The great river, especially, had won Sargatanas
over. As he and Eligor approached its steep banks,
they smelled a distinct saltiness carried upon the
thick air.
They peered down into the languorously
flowing Acheron and both of them could see tiny
forms, indistinct and writhing, in the thick water.
An unaccountable, deep sadness filled them as their
lungs filled with the mist-laden air that rose up
and, after a moment, Sargatanas shook his great
head and spun away. The gesture surprised Eligor,
breaking the odd reverie that had fallen about him.
They left the river and ascended the
gradual rise to the projected city’s periphery
where, standing assembled in a seemingly endless
line twenty ranks deep, were countless souls. They
were a miserable, deformed crowd, crying and
trembling, as yet unaware of what was going to
befall them. Sargatanas drew himself up, smoothing
his robes as he walked toward them, deaf to the
echoing pleas that filled the air. Eligor, too,
ignored them, grown accustomed as he was, to the
souls’ ways.
They were the first arrivals, souls
who had been sent as the vanguard of humanities’
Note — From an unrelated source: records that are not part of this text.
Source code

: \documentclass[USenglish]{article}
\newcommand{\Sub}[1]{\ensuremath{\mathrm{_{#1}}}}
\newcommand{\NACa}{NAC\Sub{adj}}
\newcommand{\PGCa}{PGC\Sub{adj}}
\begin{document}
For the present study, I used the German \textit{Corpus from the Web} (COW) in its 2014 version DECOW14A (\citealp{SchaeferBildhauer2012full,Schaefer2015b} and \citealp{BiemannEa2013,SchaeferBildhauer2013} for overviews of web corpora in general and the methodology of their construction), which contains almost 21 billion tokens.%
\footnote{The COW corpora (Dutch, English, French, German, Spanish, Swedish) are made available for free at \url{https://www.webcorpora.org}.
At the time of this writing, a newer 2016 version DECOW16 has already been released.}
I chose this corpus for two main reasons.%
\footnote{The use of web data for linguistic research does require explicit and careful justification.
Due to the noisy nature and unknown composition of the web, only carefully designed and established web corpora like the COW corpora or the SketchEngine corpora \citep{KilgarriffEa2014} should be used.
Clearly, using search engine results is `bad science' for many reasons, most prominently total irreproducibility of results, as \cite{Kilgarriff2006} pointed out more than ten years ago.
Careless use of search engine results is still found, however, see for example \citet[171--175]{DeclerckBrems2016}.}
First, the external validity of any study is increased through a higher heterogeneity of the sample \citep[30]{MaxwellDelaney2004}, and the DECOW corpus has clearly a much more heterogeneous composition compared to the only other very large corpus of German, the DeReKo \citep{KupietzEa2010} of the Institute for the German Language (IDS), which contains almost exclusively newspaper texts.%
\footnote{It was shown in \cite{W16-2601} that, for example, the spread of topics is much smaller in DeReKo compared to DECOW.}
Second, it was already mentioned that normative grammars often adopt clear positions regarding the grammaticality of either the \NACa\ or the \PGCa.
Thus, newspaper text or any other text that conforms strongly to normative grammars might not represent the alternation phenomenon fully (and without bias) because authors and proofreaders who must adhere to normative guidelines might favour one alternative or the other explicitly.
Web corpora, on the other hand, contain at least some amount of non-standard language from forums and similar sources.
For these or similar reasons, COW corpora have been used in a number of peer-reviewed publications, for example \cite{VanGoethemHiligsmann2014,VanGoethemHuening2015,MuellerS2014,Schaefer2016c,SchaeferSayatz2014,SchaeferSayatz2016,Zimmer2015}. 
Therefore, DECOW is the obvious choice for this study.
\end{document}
effluvia, the damned. A steady stream of them had
been arriving since shortly after the demons’ Fall
and while he was repulsed and by them and their
ways, Eligor found himself fascinated
nonetheless.
Their appearance was as grotesque as
their croaking chorus; they were as varied and
individual as the capricious laws of the demons
could create. Somewhere in Hell, somewhere Eligor
would never visit, a veritable army of lesser
demons had their way with the endless flood of
souls as they entered the realm. Legless, headless,
corkscrewed, folded, torn and pierced, each soul
wore but the thinnest mask of mankind. No two were
alike. And pushed, as if into gray clay by a
giant’s hand, into each soul was a black sphere,
heavy and dull. Sargatanas told Eligor that the
Demons Major had fashioned these globes, filled
with the essence of the souls’ transgressions to
serve not only as reminders of their punishment,
but also as a means for the demons’ control. Beyond
that he did not say but Eligor marveled at the
simplicity of it. As he and Sargatanas passed them,
Eligor looked into their fog-white eyes and
wondered what they knew, whether there was any
remnant at all of their previous lives to be found
in the gray husks.
Sargatanas approached his new
Architect General, greeting him warmly. The Demon
Major Halphas, thin and flamboyantly spined was
bedecked in layers of clacking, bone-ornamented
robes while above his head blazed his new sigil, an
elaborate device which now incorporated the sigil
of his liege, Sargatanas’, as well. Halphas was
smiling as his lord approached. Around him were a
half dozen other demons, his assistants, each of
whom looked at their lord with anticipatory
pleasure.
“My lord,” Halphas said dramatically,
his smile revealing through his destroyed cheeks
myriad tiny teeth, “we await but your command and
the walls’ foundations will be laid.”
Sargatanas examined the deep trench
and took the maps from Halphas, comparing what he
could see with the glyph-dense diagrams that
appeared on the chart. He nodded and handed them
over to Eligor who studied them briefly.
“You have done a flawless job, Lord
Halphas. It is obvious to me how much effort went
into your careful plans. And I checked the city
limits; they are just as I laid out without the
slightest deviation. Excellent!”
“Lord, I am pleased,” Halphas said
modestly in his scratchy voice. “The Overseers only
await your command.”
“We cannot begin soon enough,” said
Sargatanas. He raised his faintly steaming hand and
with a small gesture, a flick of his hand, created
a simple fiery glyph that immediately fractured and
sped off to the many attending demons. They, in
their turn, dutifully produced their own glyphs
that rose into the sky and these, flying along the
outline of the wall, galvanized the distant demons
who began the process of converting souls into
bricks. The wailing grew in intensity but none of
the demons paid it any attention. Conscious of
their lord’s presence, they were too intent upon
beginning the job at hand, as the wall’s foundation
started to take form around them.
Eligor watched in amazement; this was
the first time he had witnessed any real
construction in Hell. The techniques, he knew,
where relatively untried. As each glittering glyph
touched a selected soul upon its black sphere it
would instantly transform from a solid globe into a
thick, black liquid that flowed down into the
ground. And even as the liquid began to pool the
glyph’s true meaning impacted upon the soul,
hammering it, compressing it into a brick, wringing
out what little blood there might be and then
sending it tumbling into position in the wall.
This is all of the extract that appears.